You don't know why you are anxious. It’s just life. Life is constantly anxious making.

By Wilkie StewartPublished 3 years ago Updated 3 years ago 3 min read
Changing The Code
Photo by Daniel Korpai on Unsplash

The doctor is turning the screen away. You don't know why. He isn't abrupt about it. It's not like he saw you come in and then pulled the screen to one side. He waits until you are seated, and you are having a conversation. Each time he speaks he reaches over and touches the edge of the screen, as if he is tilting it because of the reflections, or pressing on a touch screen to input an answer but every time he does, he moves it subtly away, pretending he isn't doing it on purpose. And all the time he is asking you the same questions. Do you feel anxious today? Could you pinpoint why you are anxious? Are you more or less anxious than last week?

Why would one week make a difference? You don't know why you are anxious. It’s just life. Life is constantly anxious making. Doctors make you anxious. Computers make you anxious. The thought that someone is hiding something from you makes you anxious. Don't they teach these things at Medical School?

You wonder if he's not really a doctor. He could be a computer technician testing software and what better guinea pig than a repeat patient like yourself? He could be changing the code each time you visit until - shazam! - it can guess all your answers. Learning from your input. You've read about this on the BBC website. A.I. systems that are learning to speak and act like humans, so that when you phone, or send an email, or text, they can respond in real time with a clever answer.
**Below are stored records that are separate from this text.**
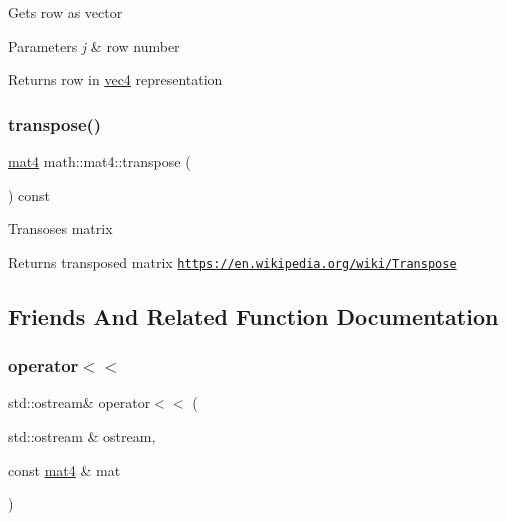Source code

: Gets row as vector 
\begin{DoxyParams}{Parameters}
{\em j} & row number \\
\hline
\end{DoxyParams}
\begin{DoxyReturn}{Returns}
row in \hyperlink{structmath_1_1vec4}{vec4} representation 
\end{DoxyReturn}
\mbox{\label{structmath_1_1mat4_a5377071c3eaa45a552c01985babfa169}} 
\subsubsection{\texorpdfstring{transpose()}{transpose()}}
{\footnotesize\ttfamily \hyperlink{structmath_1_1mat4}{mat4} math\+::mat4\+::transpose (\begin{DoxyParamCaption}{ }\end{DoxyParamCaption}) const\hspace{0.3cm}{\ttfamily [inline]}}

Transoses matrix \begin{DoxyReturn}{Returns}
transposed matrix  \href{https://en.wikipedia.org/wiki/Transpose}{\tt https\+://en.\+wikipedia.\+org/wiki/\+Transpose} 
\end{DoxyReturn}


\subsection{Friends And Related Function Documentation}
\mbox{\label{structmath_1_1mat4_a8cf54e779651b64900748420b9e5137b}} 
\subsubsection{\texorpdfstring{operator$<$$<$}{operator<<}}
{\footnotesize\ttfamily std\+::ostream\& operator$<$$<$ (\begin{DoxyParamCaption}\item[{std\+::ostream \&}]{ostream,  }\item[{const \hyperlink{structmath_1_1mat4}{mat4} \&}]{mat }\end{DoxyParamCaption})\hspace{0.3cm}{\ttfamily [friend]}}


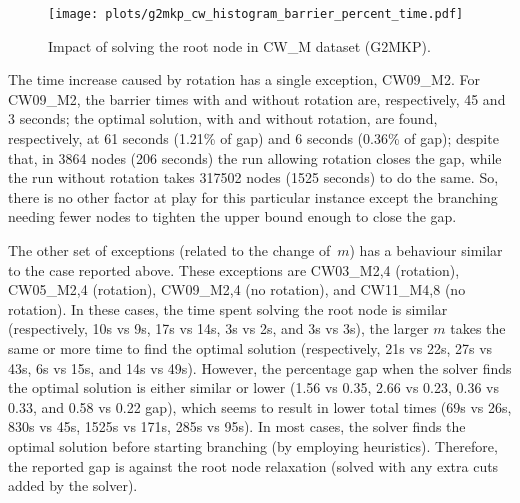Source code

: \begin{figure}[!htbp]
  \caption{Impact of solving the root node in CW\_M dataset (G2MKP).}
  \center
  \texttt{[image: plots/g2mkp\_cw\_histogram\_barrier\_percent\_time.pdf]}
  \legend{The histogram has 10 bins, each bin aggregates the runs spending \((x, x + 10]\)\% of their time solving the root node (\(x \in [0, 10, 20, 30, 40, 50, 60, 70, 80, 90]\)). Souce: the author.}
  \label{fig:g2mkp_cw_histogram_barrier_percent_time}
\end{figure}

The time increase caused by rotation has a single exception, CW09\_M2.
For CW09\_M2, the barrier times with and without rotation are, respectively, 45 and 3 seconds; the optimal solution, with and without rotation, are found, respectively, at 61 seconds (1.21\% of gap) and 6 seconds (0.36\% of gap); despite that, in 3864 nodes (206 seconds) the run allowing rotation closes the gap, while the run without rotation takes 317502 nodes (1525 seconds) to do the same.
So, there is no other factor at play for this particular instance except the branching needing fewer nodes to tighten the upper bound enough to close the gap.



The other set of exceptions (related to the change of~\(m\)) has a behaviour similar to the case reported above.
These exceptions are CW03\_M{2,4} (rotation), CW05\_M{2,4} (rotation), CW09\_M{2,4} (no rotation), and CW11\_M{4,8} (no rotation).
In these cases, the time spent solving the root node is similar (respectively, 10s vs 9s, 17s vs 14s, 3s vs 2s, and 3s vs 3s), the larger \(m\) takes the same or more time to find the optimal solution (respectively, 21s vs 22s, 27s vs 43s, 6s vs 15s, and 14s vs 49s).
However, the percentage gap when the solver finds the optimal solution is either similar or lower (1.56 vs 0.35, 2.66 vs 0.23, 0.36 vs 0.33, and 0.58 vs 0.22 gap), which seems to result in lower total times (69s vs 26s, 830s vs 45s, 1525s vs 171s, 285s vs 95s).
In most cases, the solver finds the optimal solution before starting branching (by employing heuristics).
Therefore, the reported gap is against the root node relaxation (solved with any extra cuts added by the solver).

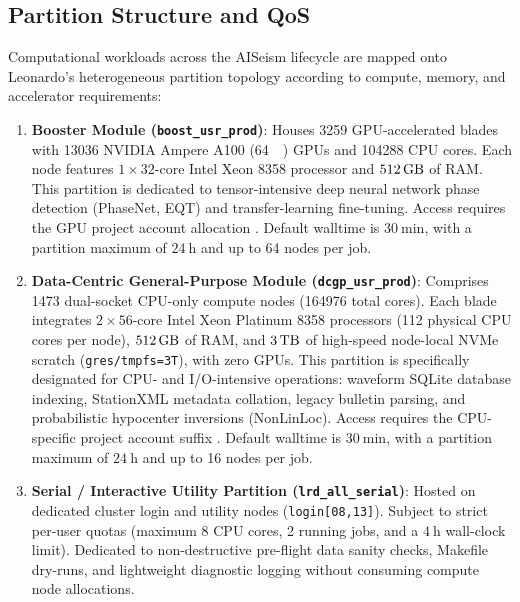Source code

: \subsection{Partition Structure and \acs{QoS}}
Computational workloads across the AISeism lifecycle are mapped onto Leonardo's
heterogeneous partition topology according to compute, memory, and accelerator
requirements:
\begin{enumerate}
  \item \textbf{Booster Module (\texttt{boost\_usr\_prod})}:
    Houses \num{3259} \ac{GPU}-accelerated blades with \num{13036}
    NVIDIA Ampere A100 (\qty{64}{\giga\byte})
    \acp{GPU} and \num{104288} \ac{CPU} cores. Each node features $\num{1}
    \times \num{32}$-core Intel
    Xeon 8358 processor and $\qty{512}{\giga\byte}$ of \ac{RAM}.
    This partition is dedicated to tensor-intensive deep neural network phase
    detection (\ac{PhaseNet}, \ac{EQT}) and transfer-learning fine-tuning.
    Access requires the \ac{GPU} project account allocation
    .
    Default walltime is $\qty{30}{\minute}$, with a partition maximum of
    $\qty{24}{\hour}$ and up to \num{64} nodes per job.
  \item \textbf{Data-Centric General-Purpose Module
    (\texttt{dcgp\_usr\_prod})}: Comprises \num{1473} dual-socket \ac{CPU}-only
    compute nodes (\num{164976} total cores). Each blade integrates
    $\num{2} \times \num{56}$-core Intel Xeon Platinum 8358
    processors (\num{112} physical \ac{CPU} cores
    per node), $\qty{512}{\giga\byte}$ of \ac{RAM}, and
    $\qty{3}{\tera\byte}$ of
    high-speed node-local NVMe scratch (\texttt{gres/tmpfs=3T}), with zero
    \acp{GPU}. This partition is specifically designated for \ac{CPU}- and
    I/O-intensive operations: waveform SQLite database indexing, StationXML
    metadata collation, legacy bulletin parsing, and probabilistic hypocenter
    inversions (\ac{NonLinLoc}). Access requires the \ac{CPU}-specific project
    account suffix . Default walltime is
    $\qty{30}{\minute}$, with a
    partition maximum of $\qty{24}{\hour}$ and up to \num{16} nodes per job.
  \item \textbf{Serial / Interactive Utility Partition
    (\texttt{lrd\_all\_serial})}: Hosted on dedicated cluster login and utility
    nodes (\texttt{login[08,13]}). Subject to strict per-user quotas
    (maximum \num{8} \ac{CPU} cores, \num{2} running jobs, and a
    $\qty{4}{\hour}$ wall-clock limit).
    Dedicated to non-destructive pre-flight data sanity checks, Makefile
    dry-runs, and lightweight diagnostic logging without consuming compute node
    allocations.
\end{enumerate}

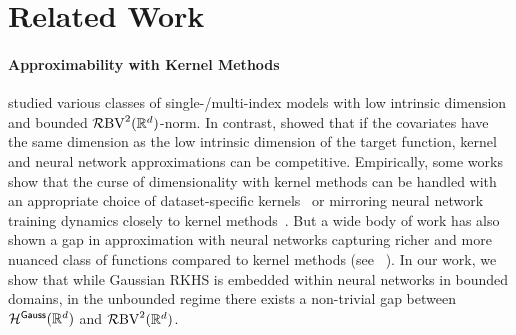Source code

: \section{Related Work}

\paragraph{Approximability with Kernel Methods}

\cite{bach_curse} studied various classes of single-/multi-index models with low intrinsic dimension and bounded $\mathcal{R}\mathrm{BV}^2({\mathbb{R}^d})$-norm. In contrast, \cite{ghorbani2019limitations} showed that if the covariates have the same dimension as the low intrinsic dimension of the target function, kernel and neural network approximations can be competitive. Empirically, some works show that the curse of dimensionality with kernel methods can be handled with an appropriate choice of dataset-specific kernels~\citep{arora2019harnessing, novak2018bayesian, shankar2020neural} or mirroring neural network training dynamics closely to kernel methods~\citep{mean_field_songmei, sirignano2020mean, rotskoff2022trainability, chizat2018global}. 
But a wide body of work has also shown a gap in approximation with neural networks capturing richer and more nuanced class of functions compared to kernel methods (see ~\citep{allen2019can,mean_field_songmei, yehudai2019power, ghorbani2019limitations}). In our work, we show that while Gaussian RKHS is embedded within neural networks in bounded domains, in the unbounded regime there exists a non-trivial gap between ${\mathcal{H}}^{\textsf{Gauss}}(\mathbb{R}^d)$ and $\mathcal{R}\mathrm{BV}^2({\mathbb{R}^d})$.%

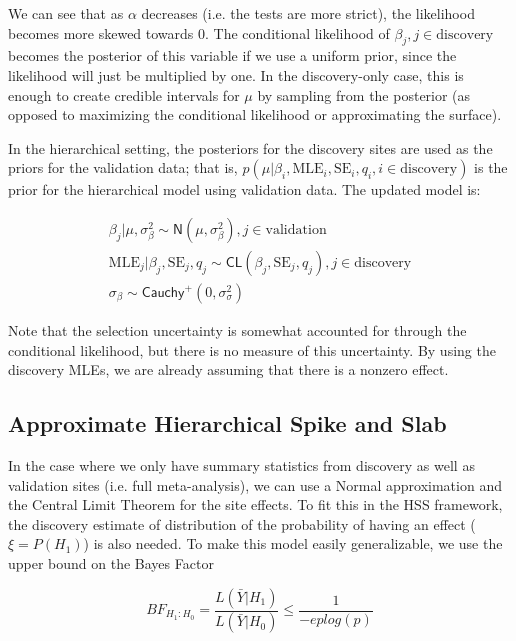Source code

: \documentclass[AMA,STIX1COL]{WileyNJD-v2}\usepackage[]{graphicx}\usepackage[]{color}
\begin{document}
We can see that as $\alpha$ decreases (i.e. the tests are more strict), the likelihood becomes more skewed towards 0. The conditional likelihood of $\beta_{ j}, j\in \text{discovery}$ becomes the posterior of this variable if we use a uniform prior, since the likelihood will just be multiplied by one. In the discovery-only case, this is enough to create credible intervals for $\mu$ by sampling from the posterior (as opposed to maximizing the conditional likelihood or approximating the surface).


In the hierarchical setting, the posteriors for the discovery sites are used as the priors for the validation data; that is, $p(\mu| \beta_i, \text{MLE}_i,\text{SE}_i, q_i, i \in  \text{discovery})$ is the prior for the hierarchical model using validation data. The updated model is:

\begin{gather} \label{eq6}
\beta_{j}|\mu, \sigma_{\beta}^{2} \sim \textsf{N}(\mu, \sigma_{\beta}^{2}) , j \in \text{validation}\\
\text{MLE}_{j}|\beta_{j},\text{SE}_{j}, q_j \sim \textsf{CL}(\beta_{j},\text{SE}_{j}, q_j) , j \in \text{discovery}\\
\sigma_{\beta}\sim \textsf{Cauchy}^+(0,\sigma^2_{\sigma})
\end{gather}

Note that the selection uncertainty is somewhat accounted for through the conditional likelihood, but there is no measure of this uncertainty. By using the discovery MLEs, we are already assuming that there is a nonzero effect.


\subsection{Approximate Hierarchical Spike and Slab}

In the case where we only have summary statistics from discovery as well as validation sites (i.e. full meta-analysis), we can use a Normal approximation and the Central Limit Theorem for the site effects. To fit this in the HSS framework, the discovery estimate of distribution of the probability of having an effect ($\xi = P(H_1)$) is also needed. To make this model easily generalizable, we use the upper bound on the Bayes Factor

\begin{equation}\label{eq7}
BF_{H_1:H_0} = \frac{L(\bar Y | H_1)}{L(\bar Y | H_0)} \leq \frac{1}{-e p log(p)}
\end{equation}
\end{document}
What if he's not even a technician but an actor? Lots of actors are out of work. You've read about that on the BBC too although some of the articles seem to be blaming TV producers for choosing the same five actors for every new drama. It must have been a blow to casting directors when John Thaw died.

An actor like him could play almost any part in the NHS. He could learn his lines, follow the questions and answers, and then play the role. If you go to him with a sore head, or neck or stomach, all he need do is lay his hands on you, and ask, does it hurt here? He could wear a fancy watch, couldn't he, or have a ring on his finger? One that transmits where he is pressing and hey presto! - the computer says what should happen next. Yes, you possibly have blah blah blah he would say in his Inspector Morse accent. We will need to x-ray that and then we'll see.

You don't do x-rays. They don't just take a picture of your bones. They actually extract stuff out of them. That's why people get leukemia and brittle bones. Too many x-rays. It's also why the more you go to the dentist, the more your teeth fall out. They are stealing stuff out of you.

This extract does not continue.